Material to process:

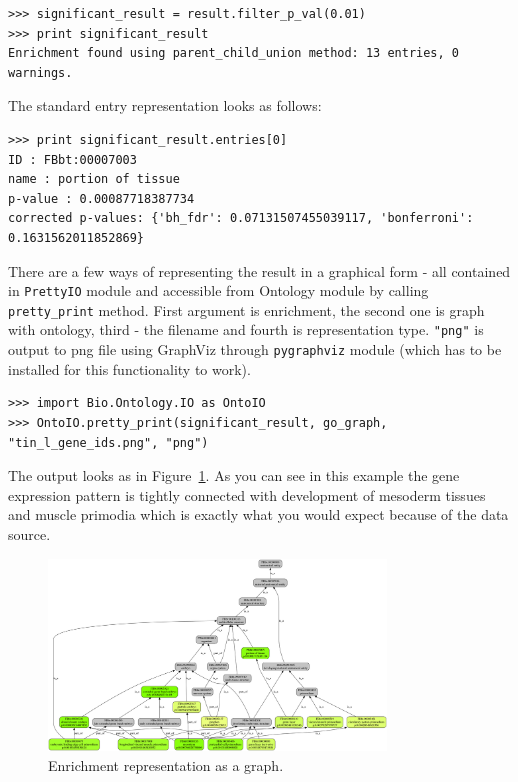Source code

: \documentclass{report}
\begin{document}
\begin{verbatim}
>>> significant_result = result.filter_p_val(0.01)
>>> print significant_result
Enrichment found using parent_child_union method: 13 entries, 0 warnings.
\end{verbatim}


The standard entry representation looks as follows:

\begin{verbatim}
>>> print significant_result.entries[0]
ID : FBbt:00007003
name : portion of tissue
p-value : 0.00087718387734
corrected p-values: {'bh_fdr': 0.07131507455039117, 'bonferroni': 0.1631562011852869}
\end{verbatim}

There are a few ways of representing the result in a graphical form - all
contained in \verb|PrettyIO| module and accessible from Ontology module by
calling \verb|pretty_print| method. First argument is enrichment, the
second one is graph with ontology, third - the filename and fourth is
representation type. \verb|"png"| is output to png file using GraphViz through
\verb|pygraphviz| module (which has to be installed for this functionality to
work).

\begin{verbatim}
>>> import Bio.Ontology.IO as OntoIO
>>> OntoIO.pretty_print(significant_result, go_graph, "tin_l_gene_ids.png", "png")
\end{verbatim}

The output looks as in Figure~\ref{fig:graphoutput}. As you can see in this example
the gene expression pattern is tightly connected with development of 
mesoderm tissues and muscle primodia which is exactly what you would expect
because of the data source.

\begin{htmlonly}
\label{fig:graphoutput}
\end{htmlonly}

\begin{latexonly}
\begin{figure}[htbp]
\centering
\includegraphics[width=0.8\textwidth]{images/tin_l_gene_ids.png}
\caption{Enrichment representation as a graph.}
\label{fig:graphoutput}
\end{figure}
\end{latexonly}
\end{document}
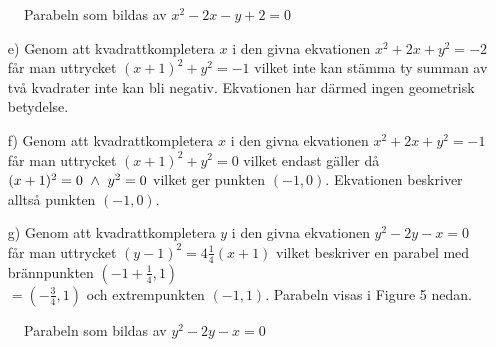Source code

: \documentclass{article}
\begin{document}
\newpage

\begin{figure}[h]
    \center
    \caption{\footnotesize Parabeln som bildas av $x^2-2x-y+2=0$}
\end{figure}

\begin{enumerate}
    \item[e)] Genom att kvadrattkompletera $x$ i den givna ekvationen $x^2+2x+y^2=-2$ får man uttrycket $(x+1)^2+y^2=-1$ vilket inte kan stämma ty summan av två kvadrater inte kan bli negativ. Ekvationen har därmed ingen geometrisk betydelse.
\end{enumerate}

\begin{enumerate}
    \item[f)] Genom att kvadrattkompletera $x$ i den givna ekvationen $x^2+2x+y^2=-1$ får man uttrycket $(x+1)^2+y^2=0$ vilket endast gäller då $(x+1)^2=0 \ \wedge \  y^2=0$ vilket ger punkten $(-1, 0)$. Ekvationen beskriver alltså punkten $(-1, 0)$.
\end{enumerate}

\begin{enumerate}
    \item[g)] Genom att kvadrattkompletera $y$ i den givna ekvationen $y^2-2y-x=0$ får man uttrycket $(y-1)^2=4\frac{1}{4}(x+1)$ vilket beskriver en parabel med brännpunkten $(-1+\frac{1}{4}, 1)$ \\ $=(-\frac{3}{4}, 1)$ och extrempunkten $(-1, 1)$. Parabeln visas i Figure 5 nedan.
\end{enumerate}

\begin{figure}[h]
    \center
    \caption{\footnotesize Parabeln som bildas av $y^2-2y-x=0$}
\end{figure}
\end{document}

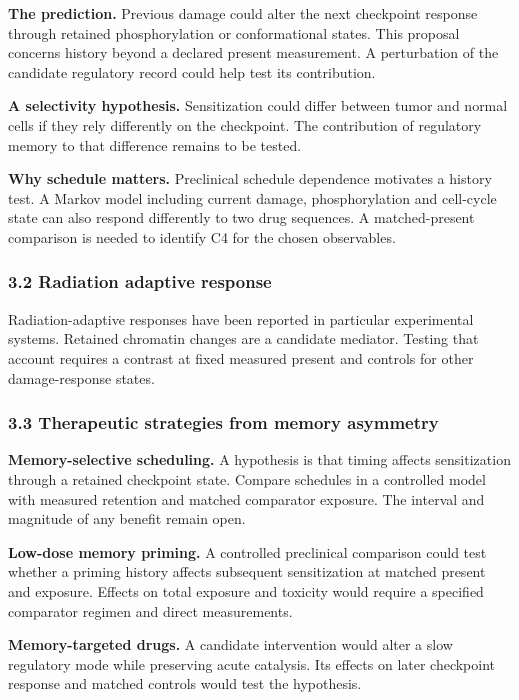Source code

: \documentclass[
]{article}
\begin{document}
\textbf{The prediction.} Previous damage could alter the next checkpoint
response through retained phosphorylation or conformational states. This
proposal concerns history beyond a declared present measurement. A
perturbation of the candidate regulatory record could help test its
contribution.

\textbf{A selectivity hypothesis.} Sensitization could differ between
tumor and normal cells if they rely differently on the checkpoint. The
contribution of regulatory memory to that difference remains to be
tested.

\textbf{Why schedule matters.} Preclinical schedule dependence motivates
a history test. A Markov model including current damage, phosphorylation
and cell-cycle state can also respond differently to two drug sequences.
A matched-present comparison is needed to identify C4 for the chosen
observables.

\hypertarget{radiation-adaptive-response}{%
\subsubsection{3.2 Radiation adaptive
response}\label{radiation-adaptive-response}}

Radiation-adaptive responses have been reported in particular
experimental systems. Retained chromatin changes are a candidate
mediator. Testing that account requires a contrast at fixed measured
present and controls for other damage-response states.

\hypertarget{therapeutic-strategies-from-memory-asymmetry}{%
\subsubsection{3.3 Therapeutic strategies from memory
asymmetry}\label{therapeutic-strategies-from-memory-asymmetry}}

\textbf{Memory-selective scheduling.} A hypothesis is that timing
affects sensitization through a retained checkpoint state. Compare
schedules in a controlled model with measured retention and matched
comparator exposure. The interval and magnitude of any benefit remain
open.

\textbf{Low-dose memory priming.} A controlled preclinical comparison
could test whether a priming history affects subsequent sensitization at
matched present and exposure. Effects on total exposure and toxicity
would require a specified comparator regimen and direct measurements.

\textbf{Memory-targeted drugs.} A candidate intervention would alter a
slow regulatory mode while preserving acute catalysis. Its effects on
later checkpoint response and matched controls would test the
hypothesis.
\end{document}
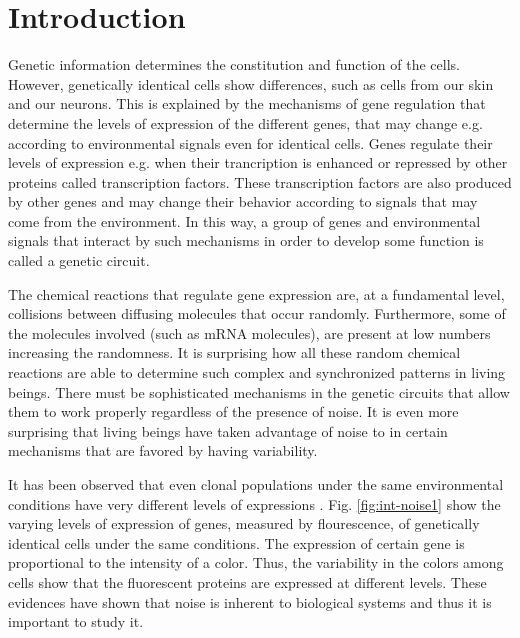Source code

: \chapter*{Introduction}
\renewcommand{\thefigure}{I.\arabic{figure}}

Genetic information determines the constitution and function of the cells. However, genetically identical cells show differences, such as cells from our skin and our neurons. This is explained by the mechanisms of gene regulation that determine the levels of expression of the different genes, that may change e.g. according to environmental signals even for identical cells. Genes regulate their levels of expression e.g. when their trancription is enhanced or repressed by other proteins called transcription factors. These transcription factors are also produced by other genes and may change their behavior according to signals that may come from the environment. In this way, a group of genes and environmental signals that interact by such mechanisms in order to develop some function is called a genetic circuit.

The chemical reactions that regulate gene expression are, at a fundamental level, collisions between diffusing molecules that occur randomly. Furthermore, some of the molecules involved (such as mRNA molecules), are present at low numbers increasing the randomness. It is surprising how all these random chemical reactions are able to determine such complex and synchronized patterns in living beings. There must be sophisticated mechanisms in the genetic circuits that allow them to work properly regardless of the presence of noise. It is even more surprising that living beings have taken advantage of noise to in certain mechanisms that are favored by having variability.

It has been observed that even clonal populations under the same environmental conditions have very different levels of expressions \cite{elowitz02} \cite{pedraza05}. Fig. \ref{fig:int-noise1} show the varying levels of expression of genes, measured by flourescence, of genetically identical cells under the same conditions. The expression of certain gene is proportional to the intensity of a color. Thus, the variability in the colors among cells show that the fluorescent proteins are expressed at different levels. These evidences have shown that noise is inherent to biological systems and thus it is important to study it.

Try it: Go through the records and show every line with the string "model" in it.

Solution for this problem:
a history test. A Markov model including current damage, phosphorylation
schedules in a controlled model with measured retention and matched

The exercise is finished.